Hello. This question is incomplete. The full question is:
Sarah changed the words of the pig lullaby so that they rhymed, and every night she sang it to little Stanley.
“If only, if only,” the woodpecker sighs,
“The bark on the tree was as soft as the skies.”
While the wolf waits below, hungry and lonely,
Crying to the moo–oo–oon,
“if only, if only.”
How do the words “if only, if only” parallel Stanley’s predicament?
They parallel the fact that Stanley can go home only after he has completed his time at the camp. They parallel Stanley’s homesickness and longing to be with his parents. They parallel how lonely Stanley feels most of the time at school and at the camp. They parallel Stanley’s wish that things had turned out differently for him.
Answer:
They parallel Stanley’s wish that things had turned out differently for him.
Step-by-step explanation:
This question is about "Holes" written by Louis Sachar.

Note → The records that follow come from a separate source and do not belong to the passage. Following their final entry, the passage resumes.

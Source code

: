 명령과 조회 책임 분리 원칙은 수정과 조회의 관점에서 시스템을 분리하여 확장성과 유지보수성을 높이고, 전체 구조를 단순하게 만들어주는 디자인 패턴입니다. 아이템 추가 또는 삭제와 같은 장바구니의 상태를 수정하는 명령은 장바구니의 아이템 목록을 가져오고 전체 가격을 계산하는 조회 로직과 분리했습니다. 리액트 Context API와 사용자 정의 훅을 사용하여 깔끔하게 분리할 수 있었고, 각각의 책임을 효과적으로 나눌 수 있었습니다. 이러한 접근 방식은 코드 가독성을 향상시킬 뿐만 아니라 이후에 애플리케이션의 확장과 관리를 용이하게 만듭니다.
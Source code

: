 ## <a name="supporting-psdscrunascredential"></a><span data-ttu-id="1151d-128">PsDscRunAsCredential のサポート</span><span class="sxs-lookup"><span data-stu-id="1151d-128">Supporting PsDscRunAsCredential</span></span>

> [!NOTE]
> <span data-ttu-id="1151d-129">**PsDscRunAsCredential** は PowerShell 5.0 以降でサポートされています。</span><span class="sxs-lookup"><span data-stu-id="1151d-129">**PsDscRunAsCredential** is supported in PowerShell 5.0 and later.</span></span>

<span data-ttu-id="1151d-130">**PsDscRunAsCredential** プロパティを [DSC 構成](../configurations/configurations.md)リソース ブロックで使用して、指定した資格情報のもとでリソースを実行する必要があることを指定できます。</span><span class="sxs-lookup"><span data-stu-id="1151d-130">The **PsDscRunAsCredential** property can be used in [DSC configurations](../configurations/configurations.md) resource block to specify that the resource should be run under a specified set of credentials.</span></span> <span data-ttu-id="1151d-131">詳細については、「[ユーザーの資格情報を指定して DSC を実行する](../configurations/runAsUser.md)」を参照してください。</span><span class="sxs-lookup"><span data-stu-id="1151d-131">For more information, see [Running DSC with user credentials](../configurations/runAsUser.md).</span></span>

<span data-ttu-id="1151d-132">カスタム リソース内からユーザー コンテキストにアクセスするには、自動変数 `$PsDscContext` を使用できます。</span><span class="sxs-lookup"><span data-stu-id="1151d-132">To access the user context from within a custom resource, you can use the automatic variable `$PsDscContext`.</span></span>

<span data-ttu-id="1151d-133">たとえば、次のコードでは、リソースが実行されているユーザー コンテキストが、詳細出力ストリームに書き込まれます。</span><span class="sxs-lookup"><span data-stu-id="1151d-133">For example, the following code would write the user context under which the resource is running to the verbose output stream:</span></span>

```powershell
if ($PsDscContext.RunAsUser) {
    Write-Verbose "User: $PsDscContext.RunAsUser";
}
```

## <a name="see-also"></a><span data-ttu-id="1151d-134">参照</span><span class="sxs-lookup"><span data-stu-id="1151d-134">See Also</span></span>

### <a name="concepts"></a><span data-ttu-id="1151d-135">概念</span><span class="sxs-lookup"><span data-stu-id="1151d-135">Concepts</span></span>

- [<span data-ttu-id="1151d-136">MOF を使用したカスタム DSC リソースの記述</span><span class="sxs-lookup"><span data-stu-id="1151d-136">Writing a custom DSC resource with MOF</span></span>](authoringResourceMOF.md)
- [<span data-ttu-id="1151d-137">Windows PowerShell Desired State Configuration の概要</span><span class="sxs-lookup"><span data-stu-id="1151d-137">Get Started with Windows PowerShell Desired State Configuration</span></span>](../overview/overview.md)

In this story we are introduced to Stanley a boy who was cursed by his grandfather due to several disastrous circumstances in his life ended up in a concentration camp where he suffered many abuses and lived a degrading life.
Stanley often finds himself wondering what he would be like now if everything that happened in his life had happened differently. It is as if he thinks "if only I could have lived differently" and that is the parallel between Sarah's song and Stanley's situation.